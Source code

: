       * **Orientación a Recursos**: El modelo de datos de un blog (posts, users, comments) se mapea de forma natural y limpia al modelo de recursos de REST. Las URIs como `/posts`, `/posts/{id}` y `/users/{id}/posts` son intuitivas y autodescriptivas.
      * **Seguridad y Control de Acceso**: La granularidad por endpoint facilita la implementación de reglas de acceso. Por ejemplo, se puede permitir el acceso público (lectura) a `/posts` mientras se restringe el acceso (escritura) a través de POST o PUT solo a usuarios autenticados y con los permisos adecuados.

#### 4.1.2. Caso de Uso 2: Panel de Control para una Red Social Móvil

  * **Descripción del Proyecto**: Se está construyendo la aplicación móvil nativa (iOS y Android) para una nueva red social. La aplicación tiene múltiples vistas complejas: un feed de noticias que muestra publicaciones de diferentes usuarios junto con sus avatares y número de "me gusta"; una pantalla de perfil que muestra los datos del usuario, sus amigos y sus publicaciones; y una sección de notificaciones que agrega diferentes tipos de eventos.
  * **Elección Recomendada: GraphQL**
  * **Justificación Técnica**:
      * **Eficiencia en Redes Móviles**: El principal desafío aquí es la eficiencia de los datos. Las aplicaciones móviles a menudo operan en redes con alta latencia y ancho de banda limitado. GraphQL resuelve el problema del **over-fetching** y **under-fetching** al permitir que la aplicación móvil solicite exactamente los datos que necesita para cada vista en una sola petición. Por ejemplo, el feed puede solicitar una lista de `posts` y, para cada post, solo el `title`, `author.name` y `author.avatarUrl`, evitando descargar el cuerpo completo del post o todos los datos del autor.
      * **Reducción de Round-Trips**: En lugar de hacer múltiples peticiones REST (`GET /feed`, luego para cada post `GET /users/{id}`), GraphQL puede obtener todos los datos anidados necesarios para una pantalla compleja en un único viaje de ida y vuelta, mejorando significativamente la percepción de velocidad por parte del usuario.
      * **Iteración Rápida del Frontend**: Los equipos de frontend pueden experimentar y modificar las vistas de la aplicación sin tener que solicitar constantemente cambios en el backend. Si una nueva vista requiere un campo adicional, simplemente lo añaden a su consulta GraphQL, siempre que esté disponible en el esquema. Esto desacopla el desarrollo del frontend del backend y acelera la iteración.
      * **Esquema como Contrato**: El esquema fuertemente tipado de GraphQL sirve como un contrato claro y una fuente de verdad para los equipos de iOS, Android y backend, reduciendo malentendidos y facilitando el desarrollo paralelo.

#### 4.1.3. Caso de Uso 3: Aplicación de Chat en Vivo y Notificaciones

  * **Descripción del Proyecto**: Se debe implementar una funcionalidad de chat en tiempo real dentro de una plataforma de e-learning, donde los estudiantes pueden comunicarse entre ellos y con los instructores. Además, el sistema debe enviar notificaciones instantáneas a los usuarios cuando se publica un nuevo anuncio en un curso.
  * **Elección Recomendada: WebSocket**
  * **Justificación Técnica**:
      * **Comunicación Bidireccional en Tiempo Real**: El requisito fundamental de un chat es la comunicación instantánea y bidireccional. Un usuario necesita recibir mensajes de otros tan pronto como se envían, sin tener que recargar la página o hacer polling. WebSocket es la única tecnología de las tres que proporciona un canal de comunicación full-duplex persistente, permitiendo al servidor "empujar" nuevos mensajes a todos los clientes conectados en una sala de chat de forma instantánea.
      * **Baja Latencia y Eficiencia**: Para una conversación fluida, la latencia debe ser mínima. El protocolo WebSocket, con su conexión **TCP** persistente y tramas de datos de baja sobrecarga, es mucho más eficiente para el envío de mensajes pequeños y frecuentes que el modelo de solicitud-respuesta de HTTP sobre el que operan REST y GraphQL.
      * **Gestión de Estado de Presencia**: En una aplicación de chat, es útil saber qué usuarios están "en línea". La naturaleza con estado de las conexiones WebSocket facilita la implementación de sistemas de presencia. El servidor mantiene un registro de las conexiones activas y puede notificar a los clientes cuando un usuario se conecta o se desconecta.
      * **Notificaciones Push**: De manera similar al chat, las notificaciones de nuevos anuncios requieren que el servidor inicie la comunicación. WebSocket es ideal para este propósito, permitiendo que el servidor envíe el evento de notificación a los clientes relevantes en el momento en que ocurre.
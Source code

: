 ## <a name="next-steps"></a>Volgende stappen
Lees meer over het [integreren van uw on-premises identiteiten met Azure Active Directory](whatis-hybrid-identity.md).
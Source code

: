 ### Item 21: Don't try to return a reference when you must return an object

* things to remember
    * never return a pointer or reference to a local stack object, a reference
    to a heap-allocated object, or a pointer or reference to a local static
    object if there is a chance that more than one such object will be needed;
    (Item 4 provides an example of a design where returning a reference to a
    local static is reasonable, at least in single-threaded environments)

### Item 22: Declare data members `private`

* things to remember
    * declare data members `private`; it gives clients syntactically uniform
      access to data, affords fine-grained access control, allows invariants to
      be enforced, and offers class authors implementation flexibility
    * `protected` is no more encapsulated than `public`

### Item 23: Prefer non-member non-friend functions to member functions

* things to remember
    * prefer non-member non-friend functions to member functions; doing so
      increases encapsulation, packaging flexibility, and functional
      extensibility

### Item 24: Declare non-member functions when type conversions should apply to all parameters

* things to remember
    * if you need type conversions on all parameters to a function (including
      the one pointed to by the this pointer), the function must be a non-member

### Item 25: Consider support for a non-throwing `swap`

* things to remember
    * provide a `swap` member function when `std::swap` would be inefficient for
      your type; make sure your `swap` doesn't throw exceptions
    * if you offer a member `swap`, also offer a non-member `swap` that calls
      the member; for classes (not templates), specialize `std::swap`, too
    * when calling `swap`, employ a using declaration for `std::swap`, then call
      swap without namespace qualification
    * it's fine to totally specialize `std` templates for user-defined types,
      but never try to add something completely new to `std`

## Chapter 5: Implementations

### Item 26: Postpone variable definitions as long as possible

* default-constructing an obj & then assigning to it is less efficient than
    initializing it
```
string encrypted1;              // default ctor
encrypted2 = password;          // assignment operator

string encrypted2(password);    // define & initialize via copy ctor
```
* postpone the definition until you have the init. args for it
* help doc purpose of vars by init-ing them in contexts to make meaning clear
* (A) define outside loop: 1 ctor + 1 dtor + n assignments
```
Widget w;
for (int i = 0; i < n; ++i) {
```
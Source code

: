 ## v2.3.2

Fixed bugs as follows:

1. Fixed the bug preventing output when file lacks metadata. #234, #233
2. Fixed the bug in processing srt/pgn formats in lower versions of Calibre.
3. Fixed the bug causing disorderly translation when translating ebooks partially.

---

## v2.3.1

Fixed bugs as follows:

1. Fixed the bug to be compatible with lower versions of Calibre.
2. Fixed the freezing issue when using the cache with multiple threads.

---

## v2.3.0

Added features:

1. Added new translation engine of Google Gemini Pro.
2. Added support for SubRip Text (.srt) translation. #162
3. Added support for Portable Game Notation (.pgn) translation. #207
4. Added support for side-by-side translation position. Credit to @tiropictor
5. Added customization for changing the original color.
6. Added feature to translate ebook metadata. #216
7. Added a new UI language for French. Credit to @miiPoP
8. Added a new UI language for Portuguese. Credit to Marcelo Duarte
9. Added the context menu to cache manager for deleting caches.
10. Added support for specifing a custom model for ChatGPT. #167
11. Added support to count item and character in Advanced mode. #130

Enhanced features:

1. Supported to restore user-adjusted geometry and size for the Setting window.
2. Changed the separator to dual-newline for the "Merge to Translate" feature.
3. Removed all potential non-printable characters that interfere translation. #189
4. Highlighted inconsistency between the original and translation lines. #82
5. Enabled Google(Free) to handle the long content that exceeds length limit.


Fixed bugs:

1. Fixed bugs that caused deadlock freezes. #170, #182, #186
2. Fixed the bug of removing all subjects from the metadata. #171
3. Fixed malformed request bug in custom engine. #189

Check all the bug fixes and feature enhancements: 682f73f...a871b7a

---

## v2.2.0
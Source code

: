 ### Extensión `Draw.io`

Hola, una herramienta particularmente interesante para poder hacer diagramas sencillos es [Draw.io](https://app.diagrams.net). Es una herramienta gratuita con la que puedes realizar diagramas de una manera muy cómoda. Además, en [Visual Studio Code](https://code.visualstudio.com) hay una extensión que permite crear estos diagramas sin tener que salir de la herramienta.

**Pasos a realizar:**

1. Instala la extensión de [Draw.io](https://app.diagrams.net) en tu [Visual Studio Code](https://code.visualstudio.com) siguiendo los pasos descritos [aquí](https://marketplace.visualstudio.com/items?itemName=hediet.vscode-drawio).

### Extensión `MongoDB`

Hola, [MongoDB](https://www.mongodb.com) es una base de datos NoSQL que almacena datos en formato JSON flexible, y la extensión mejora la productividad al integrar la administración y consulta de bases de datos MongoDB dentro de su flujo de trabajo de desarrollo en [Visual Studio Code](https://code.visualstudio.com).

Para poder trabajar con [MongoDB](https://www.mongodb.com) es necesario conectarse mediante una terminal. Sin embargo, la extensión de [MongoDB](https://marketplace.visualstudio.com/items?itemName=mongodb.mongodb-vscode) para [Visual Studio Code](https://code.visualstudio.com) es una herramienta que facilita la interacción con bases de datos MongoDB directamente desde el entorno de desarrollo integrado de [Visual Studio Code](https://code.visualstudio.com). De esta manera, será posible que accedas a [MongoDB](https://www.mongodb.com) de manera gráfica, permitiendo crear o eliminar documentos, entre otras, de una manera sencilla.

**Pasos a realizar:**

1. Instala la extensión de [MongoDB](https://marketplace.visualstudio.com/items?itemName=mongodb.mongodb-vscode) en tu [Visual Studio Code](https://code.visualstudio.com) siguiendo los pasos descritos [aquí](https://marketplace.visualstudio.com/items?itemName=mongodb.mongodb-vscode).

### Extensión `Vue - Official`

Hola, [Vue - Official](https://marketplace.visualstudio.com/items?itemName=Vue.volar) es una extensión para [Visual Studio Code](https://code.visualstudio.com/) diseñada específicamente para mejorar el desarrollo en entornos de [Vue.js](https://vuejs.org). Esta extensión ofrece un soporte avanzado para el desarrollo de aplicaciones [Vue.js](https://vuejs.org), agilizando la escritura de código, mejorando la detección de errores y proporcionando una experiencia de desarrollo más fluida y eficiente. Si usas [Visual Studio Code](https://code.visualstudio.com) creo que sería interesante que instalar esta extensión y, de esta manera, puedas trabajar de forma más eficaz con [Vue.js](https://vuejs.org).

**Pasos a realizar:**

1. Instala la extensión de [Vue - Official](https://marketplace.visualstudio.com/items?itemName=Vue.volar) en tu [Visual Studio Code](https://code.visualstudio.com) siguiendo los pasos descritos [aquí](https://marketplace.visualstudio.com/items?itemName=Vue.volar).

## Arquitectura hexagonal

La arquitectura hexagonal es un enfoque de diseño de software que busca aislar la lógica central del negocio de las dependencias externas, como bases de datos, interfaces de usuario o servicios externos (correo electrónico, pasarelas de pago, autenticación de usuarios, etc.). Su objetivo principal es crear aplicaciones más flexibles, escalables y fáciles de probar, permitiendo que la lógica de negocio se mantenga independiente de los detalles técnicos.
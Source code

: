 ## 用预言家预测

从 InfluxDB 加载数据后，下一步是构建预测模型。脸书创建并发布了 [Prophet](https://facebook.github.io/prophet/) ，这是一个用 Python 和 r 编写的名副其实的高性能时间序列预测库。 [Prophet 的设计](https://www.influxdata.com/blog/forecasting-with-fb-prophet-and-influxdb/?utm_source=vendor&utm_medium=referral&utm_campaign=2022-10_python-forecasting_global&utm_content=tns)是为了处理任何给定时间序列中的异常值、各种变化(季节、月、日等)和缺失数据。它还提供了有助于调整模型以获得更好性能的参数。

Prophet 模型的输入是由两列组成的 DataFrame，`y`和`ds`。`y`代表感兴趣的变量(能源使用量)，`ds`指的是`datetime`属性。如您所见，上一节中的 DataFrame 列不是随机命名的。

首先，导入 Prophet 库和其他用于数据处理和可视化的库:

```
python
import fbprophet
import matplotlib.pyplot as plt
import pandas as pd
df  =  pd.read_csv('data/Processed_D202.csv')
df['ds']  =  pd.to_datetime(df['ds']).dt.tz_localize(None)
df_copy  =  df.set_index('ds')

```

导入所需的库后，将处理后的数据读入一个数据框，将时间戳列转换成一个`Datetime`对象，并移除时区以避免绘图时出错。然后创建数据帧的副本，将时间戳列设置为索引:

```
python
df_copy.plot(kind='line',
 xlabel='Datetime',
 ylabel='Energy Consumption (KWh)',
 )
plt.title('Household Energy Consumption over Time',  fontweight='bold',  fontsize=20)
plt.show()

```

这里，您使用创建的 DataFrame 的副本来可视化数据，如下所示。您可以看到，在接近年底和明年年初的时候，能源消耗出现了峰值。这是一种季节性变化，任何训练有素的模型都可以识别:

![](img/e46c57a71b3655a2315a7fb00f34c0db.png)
________________________
_WORK TASK_. Your output should consist solely of the lines from the beginning of the entries through the line containing "#### 4.1.2. Caso", reproduced exactly.

_TASK RESPONSE_.
Source code

:       * **Orientación a Recursos**: El modelo de datos de un blog (posts, users, comments) se mapea de forma natural y limpia al modelo de recursos de REST. Las URIs como `/posts`, `/posts/{id}` y `/users/{id}/posts` son intuitivas y autodescriptivas.
      * **Seguridad y Control de Acceso**: La granularidad por endpoint facilita la implementación de reglas de acceso. Por ejemplo, se puede permitir el acceso público (lectura) a `/posts` mientras se restringe el acceso (escritura) a través de POST o PUT solo a usuarios autenticados y con los permisos adecuados.

#### 4.1.2. Caso de Uso 2: Panel de Control para una Red Social Móvil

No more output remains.